We are charities, campaigners and lawyers. We work with and reach thousands of children across the country, including disabled children, children who have been trafficked, and others facing challenges such as street homelessness, physical or sexual violence (often gang-related), parental neglect, educational difficulties and behavioural or mental health problems. All of these are children in need under section 17 of the Children Act 1989.
What Is The Problem?
The Department for Education is proposing wide-ranging changes to the legal framework which protects these children. The ministers, Michael Gove MP and Tim Loughton MP, say these changes just involve cutting ‘red tape’, allowing local authority children’s services departments more freedom to meet children’s needs.
Many local authorities – cash-strapped following swingeing cuts to their budgets – are happy to take this lifeline, which will mean less pressure to act quickly when a child in need comes to their attention.
We disagree. The legal framework is not ‘red tape’ – it is an essential safety net for children when they are failed by their local authority. Basic minimum national standards and requirements are essential. A hands off approach, allowing local authorities to do what they want, when they want, is dangerous. Even the government’s own impact assessment recognises this – it accepts that, “there is a risk of negative impact on children if central government is less prescriptive”.
That is not a risk we should be taking. Under the new plans, the whole of the Framework for the Assessment of Children in Need and their Families and Working Together guidance would be replaced with a very slim, minimal and vague document, with the minimum national standards for assessments removed.
Each individual local authority can decide on timescales and content for assessing children in need. We believe this will introduce a new postcode lottery for vulnerable children.
We believe these changes are wrong-headed, dangerous and will place the most vulnerable children at risk. We have three central concerns:
- The proposals are based solely upon ‘children at risk,’ but the changes will apply to all ‘children in need’ – a far wider group. For example, all disabled children are children in need under the Children Act 1989 section 17(10c), but their needs have not been taken into account in the proposals. There are at least 770,000 disabled children in England and Wales. Why have their needs been disregarded? How will they be impacted by these changes?
- The proposals remove national minimum standards for child in need assessments, basic standards which all local authorities must meet. At the moment there are maximum timescales in place, so that when a child in need is referred to children’s services his or her needs must be assessed within 35 working days at most. The department plans to remove this requirement. We believe that many children in need will be left to languish, without the assessments and services they desperately need – and are statutorily entitled to.
- The revised statutory guidance proposed in the consultation is hopelessly vague and general, and will not ensure that children in need obtain assessments with a ‘realistic plan of action’.

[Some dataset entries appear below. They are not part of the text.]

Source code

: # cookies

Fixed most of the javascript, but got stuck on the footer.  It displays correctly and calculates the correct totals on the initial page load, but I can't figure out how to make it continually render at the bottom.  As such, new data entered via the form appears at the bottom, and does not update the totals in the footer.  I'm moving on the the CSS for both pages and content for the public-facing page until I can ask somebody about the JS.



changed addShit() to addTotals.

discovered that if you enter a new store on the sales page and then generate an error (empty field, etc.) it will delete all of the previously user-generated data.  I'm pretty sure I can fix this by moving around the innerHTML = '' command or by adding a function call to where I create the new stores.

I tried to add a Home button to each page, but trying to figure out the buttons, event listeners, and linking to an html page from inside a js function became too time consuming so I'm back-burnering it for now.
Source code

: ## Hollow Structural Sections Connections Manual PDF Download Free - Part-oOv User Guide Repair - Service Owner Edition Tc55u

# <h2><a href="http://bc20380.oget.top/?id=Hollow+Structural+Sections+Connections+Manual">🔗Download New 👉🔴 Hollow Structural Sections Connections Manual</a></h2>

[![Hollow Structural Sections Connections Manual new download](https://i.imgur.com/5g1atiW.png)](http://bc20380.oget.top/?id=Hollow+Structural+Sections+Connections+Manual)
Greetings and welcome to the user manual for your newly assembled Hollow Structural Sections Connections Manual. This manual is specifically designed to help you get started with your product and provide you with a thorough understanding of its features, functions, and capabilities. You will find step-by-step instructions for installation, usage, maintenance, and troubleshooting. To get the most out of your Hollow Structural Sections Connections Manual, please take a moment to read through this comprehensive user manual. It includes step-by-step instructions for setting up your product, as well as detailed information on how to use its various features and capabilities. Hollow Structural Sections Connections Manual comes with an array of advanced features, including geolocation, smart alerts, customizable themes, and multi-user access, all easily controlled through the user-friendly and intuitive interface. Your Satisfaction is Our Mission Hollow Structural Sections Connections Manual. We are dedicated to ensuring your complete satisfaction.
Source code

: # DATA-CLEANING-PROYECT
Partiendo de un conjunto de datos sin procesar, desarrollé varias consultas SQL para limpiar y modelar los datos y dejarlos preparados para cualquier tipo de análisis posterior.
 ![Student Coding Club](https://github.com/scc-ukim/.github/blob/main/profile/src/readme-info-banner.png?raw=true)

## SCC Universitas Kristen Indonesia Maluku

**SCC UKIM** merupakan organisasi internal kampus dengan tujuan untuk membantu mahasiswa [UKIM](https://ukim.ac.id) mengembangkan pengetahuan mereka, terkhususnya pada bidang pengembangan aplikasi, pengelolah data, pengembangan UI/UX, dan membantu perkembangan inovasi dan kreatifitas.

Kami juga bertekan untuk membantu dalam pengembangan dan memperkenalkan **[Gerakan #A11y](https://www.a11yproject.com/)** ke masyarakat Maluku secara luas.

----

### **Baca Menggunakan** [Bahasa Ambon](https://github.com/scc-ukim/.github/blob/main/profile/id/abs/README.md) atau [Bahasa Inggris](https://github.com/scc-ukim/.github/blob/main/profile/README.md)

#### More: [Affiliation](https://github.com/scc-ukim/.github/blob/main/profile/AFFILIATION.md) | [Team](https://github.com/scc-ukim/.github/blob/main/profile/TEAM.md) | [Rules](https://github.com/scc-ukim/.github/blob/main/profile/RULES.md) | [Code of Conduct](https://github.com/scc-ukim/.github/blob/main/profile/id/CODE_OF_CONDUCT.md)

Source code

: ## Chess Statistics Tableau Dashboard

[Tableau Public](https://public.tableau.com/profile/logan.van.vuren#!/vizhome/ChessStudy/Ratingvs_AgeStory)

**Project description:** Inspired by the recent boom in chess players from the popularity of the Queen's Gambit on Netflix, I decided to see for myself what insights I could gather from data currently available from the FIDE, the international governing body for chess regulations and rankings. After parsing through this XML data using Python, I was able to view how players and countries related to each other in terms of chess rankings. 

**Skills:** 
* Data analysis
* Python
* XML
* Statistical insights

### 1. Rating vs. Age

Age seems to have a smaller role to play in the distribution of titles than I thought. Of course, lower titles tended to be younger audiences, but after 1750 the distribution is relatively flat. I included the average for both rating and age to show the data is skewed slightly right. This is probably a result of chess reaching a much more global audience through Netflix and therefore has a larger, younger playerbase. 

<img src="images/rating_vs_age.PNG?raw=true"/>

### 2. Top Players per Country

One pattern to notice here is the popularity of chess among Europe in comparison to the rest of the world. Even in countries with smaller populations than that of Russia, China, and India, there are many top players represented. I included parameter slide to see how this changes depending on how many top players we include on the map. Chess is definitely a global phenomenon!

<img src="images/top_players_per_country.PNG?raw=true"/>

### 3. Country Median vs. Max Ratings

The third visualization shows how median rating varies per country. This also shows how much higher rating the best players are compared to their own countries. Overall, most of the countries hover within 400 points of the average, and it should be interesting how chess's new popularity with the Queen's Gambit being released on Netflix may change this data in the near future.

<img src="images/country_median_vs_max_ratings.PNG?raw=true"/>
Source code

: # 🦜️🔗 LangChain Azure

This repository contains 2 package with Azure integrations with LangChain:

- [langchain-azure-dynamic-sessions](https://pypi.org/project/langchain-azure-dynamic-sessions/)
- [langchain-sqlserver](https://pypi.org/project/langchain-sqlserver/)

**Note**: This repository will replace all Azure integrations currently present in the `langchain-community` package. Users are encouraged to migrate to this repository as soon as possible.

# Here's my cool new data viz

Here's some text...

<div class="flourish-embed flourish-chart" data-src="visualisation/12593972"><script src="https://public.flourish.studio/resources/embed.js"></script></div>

We are very surprised to see the department supporting the removal of national minimum standards on the timing and quality of assessments for children in need at this time, when in other contexts they are demanding more proscription and are criticising local authority decision-making.
For example, in the past month we have seen Tim Loughton MP sharply criticise local authorities for their placement and management of vulnerable young people in children’s homes, and the poor quality of local authority data on such children; and we have seen the department demand that adoption processes follow strict national timescales. These proposals run completely counter to that trend.
How to Get Involved
Everyone is welcome to our campaign launch at Doughty Street Chambers tonight, Thursday 26 July, 6pm.
There will be an opportunity to find out more. The meeting will hear from young people who have recently experienced first-hand how damaging these changes can be, when the DfE allowed eight local authorities to run trials.
With no set timeframes, and no minimum national standards, these children were left to languish, without their needs being assessed, let alone met.
We are asking people to do two things:
- Respond to the DfE’s consultation on these issues, raising your concerns. It only runs until 4 September so time is tight.
- Write to your MP, raising your concerns and asking him or her to contact the ministers on your behalf.